WHAT IS EXPECTED
When a line of the listing below has the string "includegraphics" in it, copy that line.

THE INPUT
**********
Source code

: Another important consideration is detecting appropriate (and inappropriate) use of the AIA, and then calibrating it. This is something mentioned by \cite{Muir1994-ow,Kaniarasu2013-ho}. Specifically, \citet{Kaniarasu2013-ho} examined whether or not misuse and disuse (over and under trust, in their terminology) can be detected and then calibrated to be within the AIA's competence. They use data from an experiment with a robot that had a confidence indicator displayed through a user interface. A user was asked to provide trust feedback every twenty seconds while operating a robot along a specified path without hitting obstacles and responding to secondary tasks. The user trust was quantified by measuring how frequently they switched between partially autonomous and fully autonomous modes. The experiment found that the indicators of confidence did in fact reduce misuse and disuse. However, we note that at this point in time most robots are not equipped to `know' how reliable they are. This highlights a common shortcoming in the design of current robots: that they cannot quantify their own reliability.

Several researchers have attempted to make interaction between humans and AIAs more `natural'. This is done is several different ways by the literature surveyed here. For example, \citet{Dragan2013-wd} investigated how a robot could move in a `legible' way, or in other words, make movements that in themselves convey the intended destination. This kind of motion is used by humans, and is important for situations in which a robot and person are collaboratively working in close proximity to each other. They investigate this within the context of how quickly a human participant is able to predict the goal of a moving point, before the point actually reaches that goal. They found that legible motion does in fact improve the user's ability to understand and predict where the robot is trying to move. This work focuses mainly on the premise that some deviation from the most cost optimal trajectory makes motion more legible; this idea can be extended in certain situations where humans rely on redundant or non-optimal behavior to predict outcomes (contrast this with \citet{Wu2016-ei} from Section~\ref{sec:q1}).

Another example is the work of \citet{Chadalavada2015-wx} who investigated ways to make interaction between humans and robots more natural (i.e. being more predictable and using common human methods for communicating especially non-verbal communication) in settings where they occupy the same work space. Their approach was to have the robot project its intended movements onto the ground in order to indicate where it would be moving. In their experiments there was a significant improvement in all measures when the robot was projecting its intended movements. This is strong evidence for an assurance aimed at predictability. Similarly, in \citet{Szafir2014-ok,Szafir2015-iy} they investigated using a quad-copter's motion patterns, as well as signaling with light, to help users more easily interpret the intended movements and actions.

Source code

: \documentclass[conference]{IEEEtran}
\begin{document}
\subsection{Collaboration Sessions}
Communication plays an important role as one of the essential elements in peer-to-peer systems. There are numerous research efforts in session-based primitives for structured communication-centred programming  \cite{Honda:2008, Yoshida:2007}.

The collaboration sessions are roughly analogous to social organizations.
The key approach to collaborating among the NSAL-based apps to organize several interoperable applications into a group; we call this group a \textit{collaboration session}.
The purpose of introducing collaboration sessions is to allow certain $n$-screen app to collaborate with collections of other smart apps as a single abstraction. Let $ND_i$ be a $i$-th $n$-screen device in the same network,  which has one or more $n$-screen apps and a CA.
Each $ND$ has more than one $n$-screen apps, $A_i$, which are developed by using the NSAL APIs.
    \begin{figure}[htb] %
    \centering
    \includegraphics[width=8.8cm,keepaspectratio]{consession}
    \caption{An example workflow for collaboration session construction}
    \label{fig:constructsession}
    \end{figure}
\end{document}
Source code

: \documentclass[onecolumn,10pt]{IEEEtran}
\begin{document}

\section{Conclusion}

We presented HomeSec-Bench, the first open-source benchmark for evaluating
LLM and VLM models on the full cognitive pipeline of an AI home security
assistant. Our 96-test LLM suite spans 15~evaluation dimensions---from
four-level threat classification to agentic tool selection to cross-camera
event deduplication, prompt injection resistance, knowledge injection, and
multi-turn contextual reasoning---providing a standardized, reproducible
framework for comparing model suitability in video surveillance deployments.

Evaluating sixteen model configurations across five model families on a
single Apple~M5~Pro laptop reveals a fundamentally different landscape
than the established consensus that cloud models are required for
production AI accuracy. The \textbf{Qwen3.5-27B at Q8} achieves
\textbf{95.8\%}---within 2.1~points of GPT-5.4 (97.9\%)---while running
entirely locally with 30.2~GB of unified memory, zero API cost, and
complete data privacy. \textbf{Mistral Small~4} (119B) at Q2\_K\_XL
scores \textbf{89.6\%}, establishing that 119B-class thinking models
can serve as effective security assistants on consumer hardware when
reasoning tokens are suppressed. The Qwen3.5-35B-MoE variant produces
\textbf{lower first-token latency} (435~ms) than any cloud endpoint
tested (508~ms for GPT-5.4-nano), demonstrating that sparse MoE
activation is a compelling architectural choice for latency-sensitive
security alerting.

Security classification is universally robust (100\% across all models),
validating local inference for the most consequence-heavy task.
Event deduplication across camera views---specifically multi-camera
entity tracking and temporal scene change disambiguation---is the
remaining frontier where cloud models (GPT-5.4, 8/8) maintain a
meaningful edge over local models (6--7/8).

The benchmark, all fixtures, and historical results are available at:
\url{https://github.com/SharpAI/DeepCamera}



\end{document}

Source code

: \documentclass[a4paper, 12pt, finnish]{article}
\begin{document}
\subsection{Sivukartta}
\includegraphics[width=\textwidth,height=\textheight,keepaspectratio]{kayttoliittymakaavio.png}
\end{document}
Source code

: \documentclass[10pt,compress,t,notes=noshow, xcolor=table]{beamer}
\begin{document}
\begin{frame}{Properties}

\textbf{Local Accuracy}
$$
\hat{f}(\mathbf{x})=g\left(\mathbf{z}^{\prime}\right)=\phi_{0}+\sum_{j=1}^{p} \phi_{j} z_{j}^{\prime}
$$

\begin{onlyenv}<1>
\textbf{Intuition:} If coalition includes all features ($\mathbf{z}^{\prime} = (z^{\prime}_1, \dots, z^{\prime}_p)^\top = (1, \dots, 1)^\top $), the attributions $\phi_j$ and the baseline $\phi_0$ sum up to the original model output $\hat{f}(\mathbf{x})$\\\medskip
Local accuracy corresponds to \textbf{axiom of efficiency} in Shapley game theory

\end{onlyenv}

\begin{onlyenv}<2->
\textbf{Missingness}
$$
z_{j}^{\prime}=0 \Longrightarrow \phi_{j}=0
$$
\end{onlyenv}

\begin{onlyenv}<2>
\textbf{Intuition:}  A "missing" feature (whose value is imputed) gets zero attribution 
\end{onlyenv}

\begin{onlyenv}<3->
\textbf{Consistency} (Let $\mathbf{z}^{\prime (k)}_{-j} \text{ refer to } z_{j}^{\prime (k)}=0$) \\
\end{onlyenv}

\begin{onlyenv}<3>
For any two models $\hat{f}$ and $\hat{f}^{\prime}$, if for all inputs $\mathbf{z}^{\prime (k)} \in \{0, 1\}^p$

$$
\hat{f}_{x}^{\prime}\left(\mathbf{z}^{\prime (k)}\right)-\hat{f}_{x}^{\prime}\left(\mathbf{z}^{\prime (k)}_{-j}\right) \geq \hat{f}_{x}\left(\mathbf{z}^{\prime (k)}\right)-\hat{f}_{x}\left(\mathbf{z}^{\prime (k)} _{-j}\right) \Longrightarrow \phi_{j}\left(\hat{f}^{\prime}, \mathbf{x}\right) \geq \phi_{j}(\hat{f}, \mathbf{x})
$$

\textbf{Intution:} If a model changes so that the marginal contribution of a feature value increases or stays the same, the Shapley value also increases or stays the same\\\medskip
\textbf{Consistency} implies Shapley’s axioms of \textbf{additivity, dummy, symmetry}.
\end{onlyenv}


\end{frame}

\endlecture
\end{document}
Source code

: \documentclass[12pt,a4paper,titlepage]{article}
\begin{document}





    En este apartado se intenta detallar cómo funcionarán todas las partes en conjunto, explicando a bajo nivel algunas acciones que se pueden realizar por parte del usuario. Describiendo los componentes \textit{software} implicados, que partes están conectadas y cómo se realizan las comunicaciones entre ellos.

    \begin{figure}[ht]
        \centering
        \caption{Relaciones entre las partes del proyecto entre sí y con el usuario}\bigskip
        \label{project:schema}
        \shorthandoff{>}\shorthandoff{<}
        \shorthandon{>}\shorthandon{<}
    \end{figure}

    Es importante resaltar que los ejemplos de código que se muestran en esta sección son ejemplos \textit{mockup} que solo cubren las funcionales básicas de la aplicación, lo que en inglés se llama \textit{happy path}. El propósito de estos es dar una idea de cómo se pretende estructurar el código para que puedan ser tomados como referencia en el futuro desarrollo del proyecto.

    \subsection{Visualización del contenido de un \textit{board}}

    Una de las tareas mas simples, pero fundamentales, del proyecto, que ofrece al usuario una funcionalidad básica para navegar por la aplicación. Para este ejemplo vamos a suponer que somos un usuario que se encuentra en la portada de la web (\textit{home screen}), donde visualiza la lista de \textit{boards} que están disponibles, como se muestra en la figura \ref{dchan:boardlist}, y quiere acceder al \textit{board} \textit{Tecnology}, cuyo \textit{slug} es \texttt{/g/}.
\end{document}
**********
WRITTEN SOLUTION
    \includegraphics[width=8.8cm,keepaspectratio]{consession}
\includegraphics[width=\textwidth,height=\textheight,keepaspectratio]{kayttoliittymakaavio.png}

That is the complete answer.